Apple’s forecast-beating fourth-quarter figures late on Tuesday helped it to beat Google’s Android as the largest smartphone platform in the United States and to regain the world’s largest smartphone maker spot from Samsung.

Apple’s results were spearheaded by sales of the iPhone 4S, which is packed with technology from British chip designer ARM, said analyst Nick James at Numis.

Apple accounts for about 10 percent of ARM’s technology revenues, and for about 35 percent of graphics and video chip designer Imagination’s technology revenues, he said.

“It means people are still driven by performance in terms of having the highest performance, highest functioning devices, and those tend to have quite a number of ARM-based chips in them.”

“It is one of the key things that drove Imagination to come through to the next level,” James added.

Shares in ARM jumped 4.2 percent, while shares in Imagination were 4.1 percent higher at 1030 GMT.

Analyst Didier Scemama at RBS said that although Apple was only one of many ARM customers — the Cambridge-based company supplies virtually every smartphone and tablet with their cheap designs — from a sentiment standpoint there has been a strong correlation between the two stocks.

“(Apple) should help the whole sector today, but especially Dialog Semiconductor and other suppliers,” said a Frankfurt-based trader.

Shares in Dialog Semi were up 3.9 percent.

OVERTAKING SAMSUNG

Samsung became the world’s largest smartphone maker in the third quarter, but analysts said the 37 million iPhones sold in the fourth quarter should easily beat Samsung’s expected sales of around 30 million.

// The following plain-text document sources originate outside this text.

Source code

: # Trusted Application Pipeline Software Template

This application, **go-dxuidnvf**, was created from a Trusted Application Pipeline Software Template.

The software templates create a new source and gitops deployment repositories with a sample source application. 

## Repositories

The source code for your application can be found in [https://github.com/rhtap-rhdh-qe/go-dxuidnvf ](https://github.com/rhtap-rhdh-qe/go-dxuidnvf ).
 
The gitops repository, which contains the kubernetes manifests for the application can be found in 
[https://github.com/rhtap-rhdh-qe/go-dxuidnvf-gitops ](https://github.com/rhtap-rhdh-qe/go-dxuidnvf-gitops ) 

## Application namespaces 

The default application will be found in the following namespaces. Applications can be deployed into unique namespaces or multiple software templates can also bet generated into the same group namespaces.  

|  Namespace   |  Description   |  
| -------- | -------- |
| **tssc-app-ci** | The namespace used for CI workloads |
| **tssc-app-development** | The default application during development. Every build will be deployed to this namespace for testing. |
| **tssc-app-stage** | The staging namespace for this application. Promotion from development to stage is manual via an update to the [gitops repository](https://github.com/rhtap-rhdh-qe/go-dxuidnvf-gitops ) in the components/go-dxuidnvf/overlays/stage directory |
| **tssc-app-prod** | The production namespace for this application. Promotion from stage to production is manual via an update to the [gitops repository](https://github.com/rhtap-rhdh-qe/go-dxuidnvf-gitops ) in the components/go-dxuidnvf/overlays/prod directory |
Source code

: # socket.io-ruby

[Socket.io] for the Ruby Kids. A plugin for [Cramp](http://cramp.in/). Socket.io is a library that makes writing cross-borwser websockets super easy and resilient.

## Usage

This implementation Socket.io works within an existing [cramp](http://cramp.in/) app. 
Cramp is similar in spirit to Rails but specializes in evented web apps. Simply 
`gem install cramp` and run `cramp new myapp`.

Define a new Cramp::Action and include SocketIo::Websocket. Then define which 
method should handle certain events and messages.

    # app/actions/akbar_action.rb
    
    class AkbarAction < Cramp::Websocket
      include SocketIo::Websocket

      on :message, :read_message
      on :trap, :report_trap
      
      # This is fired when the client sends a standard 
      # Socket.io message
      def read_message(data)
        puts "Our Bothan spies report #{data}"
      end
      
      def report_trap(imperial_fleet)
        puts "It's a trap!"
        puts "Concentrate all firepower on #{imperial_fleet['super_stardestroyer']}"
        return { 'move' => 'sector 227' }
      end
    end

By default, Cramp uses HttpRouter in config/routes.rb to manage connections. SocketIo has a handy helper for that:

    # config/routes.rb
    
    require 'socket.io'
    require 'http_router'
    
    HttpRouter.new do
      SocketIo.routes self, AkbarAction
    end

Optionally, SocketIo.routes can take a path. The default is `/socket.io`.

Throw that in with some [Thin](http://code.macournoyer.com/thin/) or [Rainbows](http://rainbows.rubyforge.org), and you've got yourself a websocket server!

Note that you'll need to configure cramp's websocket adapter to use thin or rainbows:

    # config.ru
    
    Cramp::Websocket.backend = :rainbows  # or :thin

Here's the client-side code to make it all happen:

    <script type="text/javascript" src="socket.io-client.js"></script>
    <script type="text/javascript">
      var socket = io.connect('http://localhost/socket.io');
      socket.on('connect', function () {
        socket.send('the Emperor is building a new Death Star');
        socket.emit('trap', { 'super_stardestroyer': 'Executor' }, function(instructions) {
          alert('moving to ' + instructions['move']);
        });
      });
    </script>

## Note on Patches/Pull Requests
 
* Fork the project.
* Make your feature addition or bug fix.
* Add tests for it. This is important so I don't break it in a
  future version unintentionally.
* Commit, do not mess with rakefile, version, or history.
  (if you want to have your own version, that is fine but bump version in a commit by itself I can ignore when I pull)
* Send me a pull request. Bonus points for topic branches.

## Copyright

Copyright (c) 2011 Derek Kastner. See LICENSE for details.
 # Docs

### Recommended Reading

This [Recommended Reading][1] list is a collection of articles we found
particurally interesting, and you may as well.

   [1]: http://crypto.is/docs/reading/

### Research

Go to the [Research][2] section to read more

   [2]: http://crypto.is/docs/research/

Samsung is due to report on Friday.

Research firm Kantar Worldpanel ComTech said Apple’s share of the U.S. market doubled from a year ago to 44.9 percent in the October to December period, just beating the total for Android smartphones, which slipped to 44.8 percent from 50 percent.

“Overall, Apple sales are now growing at a faster rate than Android across the nine countries we cover,” said Dominic Sunnebo, global consumer insight director at the research firm.

Apple’s iPhone 4S also uses chips from Samsung Electronics, Qualcomm, Toshiba and a host of smaller semiconductor companies, including TriQuint, Skyworks Solutions and Avago Technologies Inc.

In stark contrast to Apple’s success, sales of handset makers using Android, including Motorola Mobility, HTC and Sony Ericsson, have stumbled in the quarter.